**Exercise brief**: Begin at the line containing "GradNorm & $71.16\pm0.18$" and copy each line exactly through the end of the records, leaving out what comes before.

**Source records**:
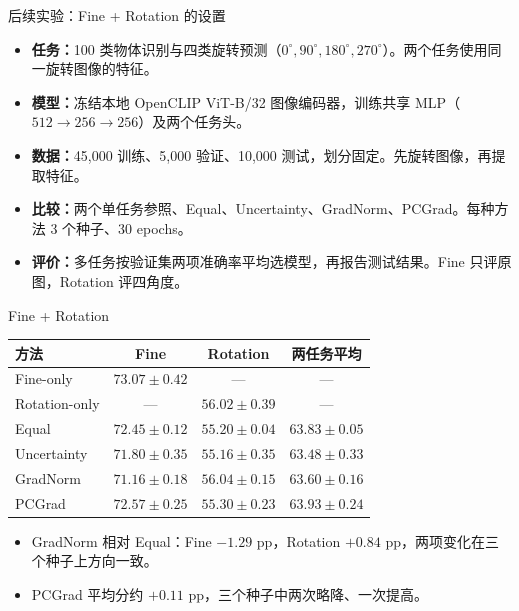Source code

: \documentclass[UTF8,aspectratio=169,10pt]{ctexbeamer}
\begin{document}
\begin{frame}{后续实验：Fine + Rotation 的设置}
\begin{itemize}\setlength{\itemsep}{7pt}
\item \textbf{任务：}100 类物体识别与四类旋转预测（$0^\circ,90^\circ,180^\circ,270^\circ$）。两个任务使用同一旋转图像的特征。
\item \textbf{模型：}冻结本地 OpenCLIP ViT-B/32 图像编码器，训练共享 MLP（$512\to256\to256$）及两个任务头。
\item \textbf{数据：}45,000 训练、5,000 验证、10,000 测试，划分固定。先旋转图像，再提取特征。
\item \textbf{比较：}两个单任务参照、Equal、Uncertainty、GradNorm、PCGrad。每种方法 3 个种子、30 epochs。
\item \textbf{评价：}多任务按验证集两项准确率平均选模型，再报告测试结果。Fine 只评原图，Rotation 评四角度。
\end{itemize}
\end{frame}

\begin{frame}{Fine + Rotation}
\begin{center}
\begin{tabular}{lccc}
\toprule
方法 & Fine & Rotation & 两任务平均\\
\midrule
Fine-only & $73.07\pm0.42$ & --- & ---\\
Rotation-only & --- & $56.02\pm0.39$ & ---\\
Equal & $72.45\pm0.12$ & $55.20\pm0.04$ & $63.83\pm0.05$\\
Uncertainty & $71.80\pm0.35$ & $55.16\pm0.35$ & $63.48\pm0.33$\\
GradNorm & $71.16\pm0.18$ & $56.04\pm0.15$ & $63.60\pm0.16$\\
PCGrad & $72.57\pm0.25$ & $55.30\pm0.23$ & $63.93\pm0.24$\\
\bottomrule
\end{tabular}
\end{center}
\normalsize
\begin{itemize}\setlength{\itemsep}{6pt}
\item GradNorm 相对 Equal：Fine $-1.29$ pp，Rotation $+0.84$ pp，两项变化在三个种子上方向一致。
\item PCGrad 平均分约 $+0.11$ pp，三个种子中两次略降、一次提高。
\end{itemize}
\end{frame}
\end{document}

**Solution to this task**:
GradNorm & $71.16\pm0.18$ & $56.04\pm0.15$ & $63.60\pm0.16$\\
PCGrad & $72.57\pm0.25$ & $55.30\pm0.23$ & $63.93\pm0.24$\\
\bottomrule
\end{tabular}
\end{center}
\normalsize
\begin{itemize}\setlength{\itemsep}{6pt}
\item GradNorm 相对 Equal：Fine $-1.29$ pp，Rotation $+0.84$ pp，两项变化在三个种子上方向一致。
\item PCGrad 平均分约 $+0.11$ pp，三个种子中两次略降、一次提高。
\end{itemize}
\end{frame}
\end{document}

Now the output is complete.